(Saved entries)
════════════════════

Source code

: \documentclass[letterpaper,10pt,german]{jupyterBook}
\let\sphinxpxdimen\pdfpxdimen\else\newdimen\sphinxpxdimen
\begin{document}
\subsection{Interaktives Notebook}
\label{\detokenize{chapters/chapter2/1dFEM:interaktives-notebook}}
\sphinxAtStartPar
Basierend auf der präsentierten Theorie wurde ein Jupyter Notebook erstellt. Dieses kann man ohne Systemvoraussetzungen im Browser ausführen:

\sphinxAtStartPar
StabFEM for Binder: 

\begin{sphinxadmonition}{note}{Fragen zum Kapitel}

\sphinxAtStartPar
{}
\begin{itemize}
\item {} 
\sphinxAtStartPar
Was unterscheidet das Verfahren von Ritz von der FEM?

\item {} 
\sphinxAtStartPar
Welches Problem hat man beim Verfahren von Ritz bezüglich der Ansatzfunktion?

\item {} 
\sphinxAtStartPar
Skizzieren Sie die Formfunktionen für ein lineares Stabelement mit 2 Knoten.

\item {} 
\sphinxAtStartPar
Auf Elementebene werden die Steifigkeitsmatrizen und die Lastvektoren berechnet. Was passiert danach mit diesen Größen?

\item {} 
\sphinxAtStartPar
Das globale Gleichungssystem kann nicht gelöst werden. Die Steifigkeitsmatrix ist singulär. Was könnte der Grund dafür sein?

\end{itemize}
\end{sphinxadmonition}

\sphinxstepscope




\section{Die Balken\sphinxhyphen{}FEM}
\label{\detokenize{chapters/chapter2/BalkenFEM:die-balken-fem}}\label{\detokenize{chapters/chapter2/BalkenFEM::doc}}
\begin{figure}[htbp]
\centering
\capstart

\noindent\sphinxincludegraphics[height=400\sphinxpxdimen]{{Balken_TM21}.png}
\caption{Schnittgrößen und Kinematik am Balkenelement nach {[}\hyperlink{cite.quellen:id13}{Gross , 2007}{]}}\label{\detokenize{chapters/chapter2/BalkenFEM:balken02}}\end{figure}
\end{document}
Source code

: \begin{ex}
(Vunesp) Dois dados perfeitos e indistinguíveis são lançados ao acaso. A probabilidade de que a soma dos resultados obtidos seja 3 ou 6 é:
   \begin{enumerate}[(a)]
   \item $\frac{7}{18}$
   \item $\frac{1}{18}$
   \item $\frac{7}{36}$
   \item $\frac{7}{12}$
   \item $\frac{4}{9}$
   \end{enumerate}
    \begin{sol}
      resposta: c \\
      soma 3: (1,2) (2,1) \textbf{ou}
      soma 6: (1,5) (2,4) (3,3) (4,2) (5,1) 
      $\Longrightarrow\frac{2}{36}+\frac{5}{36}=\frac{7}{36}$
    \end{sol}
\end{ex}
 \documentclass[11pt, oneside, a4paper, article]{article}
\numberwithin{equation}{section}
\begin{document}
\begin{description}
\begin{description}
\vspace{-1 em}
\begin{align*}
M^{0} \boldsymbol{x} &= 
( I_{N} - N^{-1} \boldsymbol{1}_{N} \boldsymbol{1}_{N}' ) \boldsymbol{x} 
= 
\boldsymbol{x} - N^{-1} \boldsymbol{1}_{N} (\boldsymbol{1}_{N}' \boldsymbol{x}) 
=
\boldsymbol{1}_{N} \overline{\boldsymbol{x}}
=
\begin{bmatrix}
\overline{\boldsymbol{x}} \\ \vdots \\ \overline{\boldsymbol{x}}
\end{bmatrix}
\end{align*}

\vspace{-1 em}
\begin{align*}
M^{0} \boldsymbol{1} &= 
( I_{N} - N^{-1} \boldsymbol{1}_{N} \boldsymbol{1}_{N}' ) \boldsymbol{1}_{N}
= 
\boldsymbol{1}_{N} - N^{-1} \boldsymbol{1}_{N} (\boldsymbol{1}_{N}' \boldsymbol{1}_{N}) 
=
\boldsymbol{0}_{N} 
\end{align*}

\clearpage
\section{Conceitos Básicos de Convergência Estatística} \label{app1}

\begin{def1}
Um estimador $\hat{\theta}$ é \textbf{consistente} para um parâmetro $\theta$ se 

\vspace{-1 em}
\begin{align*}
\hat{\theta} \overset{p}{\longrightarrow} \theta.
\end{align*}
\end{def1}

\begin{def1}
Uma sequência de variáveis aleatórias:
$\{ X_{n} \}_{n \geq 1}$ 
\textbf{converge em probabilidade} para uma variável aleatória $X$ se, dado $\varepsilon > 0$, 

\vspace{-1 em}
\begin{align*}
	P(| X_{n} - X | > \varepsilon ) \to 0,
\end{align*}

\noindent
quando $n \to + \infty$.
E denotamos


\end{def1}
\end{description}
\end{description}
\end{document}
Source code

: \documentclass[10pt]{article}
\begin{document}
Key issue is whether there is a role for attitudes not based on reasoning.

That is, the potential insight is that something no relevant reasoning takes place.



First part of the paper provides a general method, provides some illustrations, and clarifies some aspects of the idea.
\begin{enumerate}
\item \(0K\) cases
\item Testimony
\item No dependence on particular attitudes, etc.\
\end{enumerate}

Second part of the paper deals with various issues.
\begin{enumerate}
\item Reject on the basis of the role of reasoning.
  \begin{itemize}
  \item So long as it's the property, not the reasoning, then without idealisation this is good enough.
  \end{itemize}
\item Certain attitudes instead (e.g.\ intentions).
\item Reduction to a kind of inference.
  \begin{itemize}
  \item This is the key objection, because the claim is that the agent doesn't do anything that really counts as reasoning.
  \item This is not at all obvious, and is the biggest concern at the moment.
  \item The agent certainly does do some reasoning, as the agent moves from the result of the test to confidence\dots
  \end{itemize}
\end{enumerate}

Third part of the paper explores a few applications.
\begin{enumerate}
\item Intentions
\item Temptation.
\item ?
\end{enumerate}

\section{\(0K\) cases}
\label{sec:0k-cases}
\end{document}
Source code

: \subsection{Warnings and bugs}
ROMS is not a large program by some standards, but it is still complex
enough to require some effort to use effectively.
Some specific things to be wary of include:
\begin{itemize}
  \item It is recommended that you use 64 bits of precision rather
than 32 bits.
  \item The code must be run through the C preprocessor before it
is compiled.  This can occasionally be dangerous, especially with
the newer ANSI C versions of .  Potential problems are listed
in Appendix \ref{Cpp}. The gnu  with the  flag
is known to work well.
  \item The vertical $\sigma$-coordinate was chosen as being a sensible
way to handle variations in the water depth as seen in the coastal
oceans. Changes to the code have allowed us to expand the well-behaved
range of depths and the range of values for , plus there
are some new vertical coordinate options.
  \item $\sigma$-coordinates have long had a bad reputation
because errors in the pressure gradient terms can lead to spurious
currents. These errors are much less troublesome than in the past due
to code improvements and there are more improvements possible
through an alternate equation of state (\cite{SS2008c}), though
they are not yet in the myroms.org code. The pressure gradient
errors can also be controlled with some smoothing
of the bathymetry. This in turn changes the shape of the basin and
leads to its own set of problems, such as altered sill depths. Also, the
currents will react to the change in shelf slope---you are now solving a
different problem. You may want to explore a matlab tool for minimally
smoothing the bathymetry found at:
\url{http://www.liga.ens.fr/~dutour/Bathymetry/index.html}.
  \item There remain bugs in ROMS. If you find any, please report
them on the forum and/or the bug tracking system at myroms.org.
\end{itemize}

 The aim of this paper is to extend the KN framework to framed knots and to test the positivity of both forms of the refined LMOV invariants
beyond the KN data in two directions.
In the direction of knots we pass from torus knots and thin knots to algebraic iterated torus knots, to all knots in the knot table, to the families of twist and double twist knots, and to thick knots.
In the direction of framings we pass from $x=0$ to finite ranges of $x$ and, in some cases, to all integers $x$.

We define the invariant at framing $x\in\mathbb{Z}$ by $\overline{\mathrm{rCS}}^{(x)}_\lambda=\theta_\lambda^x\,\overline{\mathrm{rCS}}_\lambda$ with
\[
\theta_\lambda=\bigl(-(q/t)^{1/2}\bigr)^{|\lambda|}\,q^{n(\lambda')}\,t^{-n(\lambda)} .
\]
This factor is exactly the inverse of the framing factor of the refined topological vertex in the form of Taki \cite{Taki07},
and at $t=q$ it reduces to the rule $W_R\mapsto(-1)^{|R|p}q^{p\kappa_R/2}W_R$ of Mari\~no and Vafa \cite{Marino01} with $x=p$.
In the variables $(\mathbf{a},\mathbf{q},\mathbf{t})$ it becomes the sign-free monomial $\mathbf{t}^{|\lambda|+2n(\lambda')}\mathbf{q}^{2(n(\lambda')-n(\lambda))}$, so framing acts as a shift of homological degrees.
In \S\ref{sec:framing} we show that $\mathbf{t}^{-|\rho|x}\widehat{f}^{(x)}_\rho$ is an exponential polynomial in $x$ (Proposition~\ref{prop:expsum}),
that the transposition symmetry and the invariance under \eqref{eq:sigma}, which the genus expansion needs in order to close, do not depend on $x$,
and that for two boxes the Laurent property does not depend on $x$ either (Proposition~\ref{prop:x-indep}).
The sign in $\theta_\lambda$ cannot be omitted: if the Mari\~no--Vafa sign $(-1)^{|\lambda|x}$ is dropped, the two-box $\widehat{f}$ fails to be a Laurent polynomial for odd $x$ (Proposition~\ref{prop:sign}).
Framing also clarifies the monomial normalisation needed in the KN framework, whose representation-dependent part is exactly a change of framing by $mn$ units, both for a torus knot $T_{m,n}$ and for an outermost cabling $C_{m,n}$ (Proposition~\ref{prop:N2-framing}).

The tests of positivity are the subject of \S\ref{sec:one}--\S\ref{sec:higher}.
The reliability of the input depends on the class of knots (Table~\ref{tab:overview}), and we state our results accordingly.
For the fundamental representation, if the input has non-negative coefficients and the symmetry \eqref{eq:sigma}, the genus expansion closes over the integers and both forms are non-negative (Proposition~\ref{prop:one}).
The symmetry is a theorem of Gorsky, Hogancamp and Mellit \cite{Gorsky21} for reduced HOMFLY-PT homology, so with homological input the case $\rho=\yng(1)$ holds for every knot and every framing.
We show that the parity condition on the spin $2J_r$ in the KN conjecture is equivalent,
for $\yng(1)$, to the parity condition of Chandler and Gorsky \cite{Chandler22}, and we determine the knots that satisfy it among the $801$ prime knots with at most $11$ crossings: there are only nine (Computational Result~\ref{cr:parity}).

════════════════════

▸ **Task**
In the entries above, find lines with "errors" and copy each.

▸ **Solution to this task**
because errors in the pressure gradient terms can lead to spurious
currents. These errors are much less troublesome than in the past due
errors can also be controlled with some smoothing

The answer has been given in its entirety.